WHAT THE TASK REQUIRES:
Print the listing below once more, unchanged.

SUPPLIED RECORDS:
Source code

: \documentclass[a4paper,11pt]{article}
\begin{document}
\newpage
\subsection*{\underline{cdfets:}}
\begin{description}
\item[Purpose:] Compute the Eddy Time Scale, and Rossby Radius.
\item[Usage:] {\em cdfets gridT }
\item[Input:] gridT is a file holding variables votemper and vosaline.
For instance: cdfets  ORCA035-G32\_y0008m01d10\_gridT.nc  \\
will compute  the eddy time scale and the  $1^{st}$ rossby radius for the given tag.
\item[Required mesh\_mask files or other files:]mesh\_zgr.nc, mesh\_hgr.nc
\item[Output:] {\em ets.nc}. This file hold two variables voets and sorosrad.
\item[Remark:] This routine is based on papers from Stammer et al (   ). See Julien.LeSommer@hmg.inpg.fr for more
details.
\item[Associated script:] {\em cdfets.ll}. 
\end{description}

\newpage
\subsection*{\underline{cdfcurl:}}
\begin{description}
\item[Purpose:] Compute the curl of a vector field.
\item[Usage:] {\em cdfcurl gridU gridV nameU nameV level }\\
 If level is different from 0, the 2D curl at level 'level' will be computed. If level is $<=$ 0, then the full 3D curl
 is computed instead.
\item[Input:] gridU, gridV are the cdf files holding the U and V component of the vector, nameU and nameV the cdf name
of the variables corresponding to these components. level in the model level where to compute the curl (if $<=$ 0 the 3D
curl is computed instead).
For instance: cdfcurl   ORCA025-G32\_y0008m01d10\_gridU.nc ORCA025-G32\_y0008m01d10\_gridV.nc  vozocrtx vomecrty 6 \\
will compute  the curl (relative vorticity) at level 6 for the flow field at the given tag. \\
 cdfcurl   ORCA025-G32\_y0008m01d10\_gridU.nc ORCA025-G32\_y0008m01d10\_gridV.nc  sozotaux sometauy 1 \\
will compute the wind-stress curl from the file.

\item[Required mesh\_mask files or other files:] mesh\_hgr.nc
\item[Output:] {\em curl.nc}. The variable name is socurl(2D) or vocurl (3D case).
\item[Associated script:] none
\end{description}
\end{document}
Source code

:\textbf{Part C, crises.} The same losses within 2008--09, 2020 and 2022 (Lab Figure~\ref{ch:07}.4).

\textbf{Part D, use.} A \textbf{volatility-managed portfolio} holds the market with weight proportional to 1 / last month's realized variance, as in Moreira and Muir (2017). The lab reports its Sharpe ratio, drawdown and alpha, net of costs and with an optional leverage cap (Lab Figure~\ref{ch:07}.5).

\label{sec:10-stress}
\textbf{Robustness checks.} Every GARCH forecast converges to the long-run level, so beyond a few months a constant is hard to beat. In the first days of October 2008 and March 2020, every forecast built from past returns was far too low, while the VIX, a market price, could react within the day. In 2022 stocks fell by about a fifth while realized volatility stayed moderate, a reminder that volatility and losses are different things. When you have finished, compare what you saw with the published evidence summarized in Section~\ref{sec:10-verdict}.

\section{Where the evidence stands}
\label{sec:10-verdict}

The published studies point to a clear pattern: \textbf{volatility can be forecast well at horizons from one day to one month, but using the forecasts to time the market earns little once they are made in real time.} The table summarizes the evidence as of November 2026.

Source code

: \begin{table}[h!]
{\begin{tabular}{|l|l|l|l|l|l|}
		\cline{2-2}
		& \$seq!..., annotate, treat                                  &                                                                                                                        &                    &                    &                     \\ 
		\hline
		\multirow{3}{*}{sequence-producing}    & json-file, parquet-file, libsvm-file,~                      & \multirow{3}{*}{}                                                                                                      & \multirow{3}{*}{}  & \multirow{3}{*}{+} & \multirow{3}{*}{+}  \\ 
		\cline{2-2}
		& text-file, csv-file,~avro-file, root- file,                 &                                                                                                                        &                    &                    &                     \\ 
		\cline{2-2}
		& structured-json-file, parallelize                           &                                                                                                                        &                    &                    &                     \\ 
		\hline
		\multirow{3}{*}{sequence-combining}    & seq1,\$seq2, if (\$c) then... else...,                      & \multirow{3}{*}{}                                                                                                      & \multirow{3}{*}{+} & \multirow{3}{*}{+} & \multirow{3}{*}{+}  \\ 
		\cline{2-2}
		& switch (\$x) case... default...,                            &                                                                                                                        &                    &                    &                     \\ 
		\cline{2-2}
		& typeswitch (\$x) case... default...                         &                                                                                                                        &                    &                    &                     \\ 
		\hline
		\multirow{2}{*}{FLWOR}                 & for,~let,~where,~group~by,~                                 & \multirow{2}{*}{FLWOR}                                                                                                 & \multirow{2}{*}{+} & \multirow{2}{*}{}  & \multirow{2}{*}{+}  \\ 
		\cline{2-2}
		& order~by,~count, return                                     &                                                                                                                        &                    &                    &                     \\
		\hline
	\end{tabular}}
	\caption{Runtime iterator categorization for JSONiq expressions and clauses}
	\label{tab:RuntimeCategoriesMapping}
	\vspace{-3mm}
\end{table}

YOUR SOLUTION:
Source code

: \documentclass[a4paper,11pt]{article}
\begin{document}
\newpage
\subsection*{\underline{cdfets:}}
\begin{description}
\item[Purpose:] Compute the Eddy Time Scale, and Rossby Radius.
\item[Usage:] {\em cdfets gridT }
\item[Input:] gridT is a file holding variables votemper and vosaline.
For instance: cdfets  ORCA035-G32\_y0008m01d10\_gridT.nc  \\
will compute  the eddy time scale and the  $1^{st}$ rossby radius for the given tag.
\item[Required mesh\_mask files or other files:]mesh\_zgr.nc, mesh\_hgr.nc
\item[Output:] {\em ets.nc}. This file hold two variables voets and sorosrad.
\item[Remark:] This routine is based on papers from Stammer et al (   ). See Julien.LeSommer@hmg.inpg.fr for more
details.
\item[Associated script:] {\em cdfets.ll}. 
\end{description}

\newpage
\subsection*{\underline{cdfcurl:}}
\begin{description}
\item[Purpose:] Compute the curl of a vector field.
\item[Usage:] {\em cdfcurl gridU gridV nameU nameV level }\\
 If level is different from 0, the 2D curl at level 'level' will be computed. If level is $<=$ 0, then the full 3D curl
 is computed instead.
\item[Input:] gridU, gridV are the cdf files holding the U and V component of the vector, nameU and nameV the cdf name
of the variables corresponding to these components. level in the model level where to compute the curl (if $<=$ 0 the 3D
curl is computed instead).
For instance: cdfcurl   ORCA025-G32\_y0008m01d10\_gridU.nc ORCA025-G32\_y0008m01d10\_gridV.nc  vozocrtx vomecrty 6 \\
will compute  the curl (relative vorticity) at level 6 for the flow field at the given tag. \\
 cdfcurl   ORCA025-G32\_y0008m01d10\_gridU.nc ORCA025-G32\_y0008m01d10\_gridV.nc  sozotaux sometauy 1 \\
will compute the wind-stress curl from the file.

\item[Required mesh\_mask files or other files:] mesh\_hgr.nc
\item[Output:] {\em curl.nc}. The variable name is socurl(2D) or vocurl (3D case).
\item[Associated script:] none
\end{description}
\end{document}
Source code

:\textbf{Part C, crises.} The same losses within 2008--09, 2020 and 2022 (Lab Figure~\ref{ch:07}.4).

\textbf{Part D, use.} A \textbf{volatility-managed portfolio} holds the market with weight proportional to 1 / last month's realized variance, as in Moreira and Muir (2017). The lab reports its Sharpe ratio, drawdown and alpha, net of costs and with an optional leverage cap (Lab Figure~\ref{ch:07}.5).

\label{sec:10-stress}
\textbf{Robustness checks.} Every GARCH forecast converges to the long-run level, so beyond a few months a constant is hard to beat. In the first days of October 2008 and March 2020, every forecast built from past returns was far too low, while the VIX, a market price, could react within the day. In 2022 stocks fell by about a fifth while realized volatility stayed moderate, a reminder that volatility and losses are different things. When you have finished, compare what you saw with the published evidence summarized in Section~\ref{sec:10-verdict}.

\section{Where the evidence stands}
\label{sec:10-verdict}

The published studies point to a clear pattern: \textbf{volatility can be forecast well at horizons from one day to one month, but using the forecasts to time the market earns little once they are made in real time.} The table summarizes the evidence as of November 2026.

Source code

: \begin{table}[h!]
{\begin{tabular}{|l|l|l|l|l|l|}
		\cline{2-2}
		& \$seq!..., annotate, treat                                  &                                                                                                                        &                    &                    &                     \\ 
		\hline
		\multirow{3}{*}{sequence-producing}    & json-file, parquet-file, libsvm-file,~                      & \multirow{3}{*}{}                                                                                                      & \multirow{3}{*}{}  & \multirow{3}{*}{+} & \multirow{3}{*}{+}  \\ 
		\cline{2-2}
		& text-file, csv-file,~avro-file, root- file,                 &                                                                                                                        &                    &                    &                     \\ 
		\cline{2-2}
		& structured-json-file, parallelize                           &                                                                                                                        &                    &                    &                     \\ 
		\hline
		\multirow{3}{*}{sequence-combining}    & seq1,\$seq2, if (\$c) then... else...,                      & \multirow{3}{*}{}                                                                                                      & \multirow{3}{*}{+} & \multirow{3}{*}{+} & \multirow{3}{*}{+}  \\ 
		\cline{2-2}
		& switch (\$x) case... default...,                            &                                                                                                                        &                    &                    &                     \\ 
		\cline{2-2}
		& typeswitch (\$x) case... default...                         &                                                                                                                        &                    &                    &                     \\ 
		\hline
		\multirow{2}{*}{FLWOR}                 & for,~let,~where,~group~by,~                                 & \multirow{2}{*}{FLWOR}                                                                                                 & \multirow{2}{*}{+} & \multirow{2}{*}{}  & \multirow{2}{*}{+}  \\ 
		\cline{2-2}
		& order~by,~count, return                                     &                                                                                                                        &                    &                    &                     \\
		\hline
	\end{tabular}}
	\caption{Runtime iterator categorization for JSONiq expressions and clauses}
	\label{tab:RuntimeCategoriesMapping}
	\vspace{-3mm}
\end{table}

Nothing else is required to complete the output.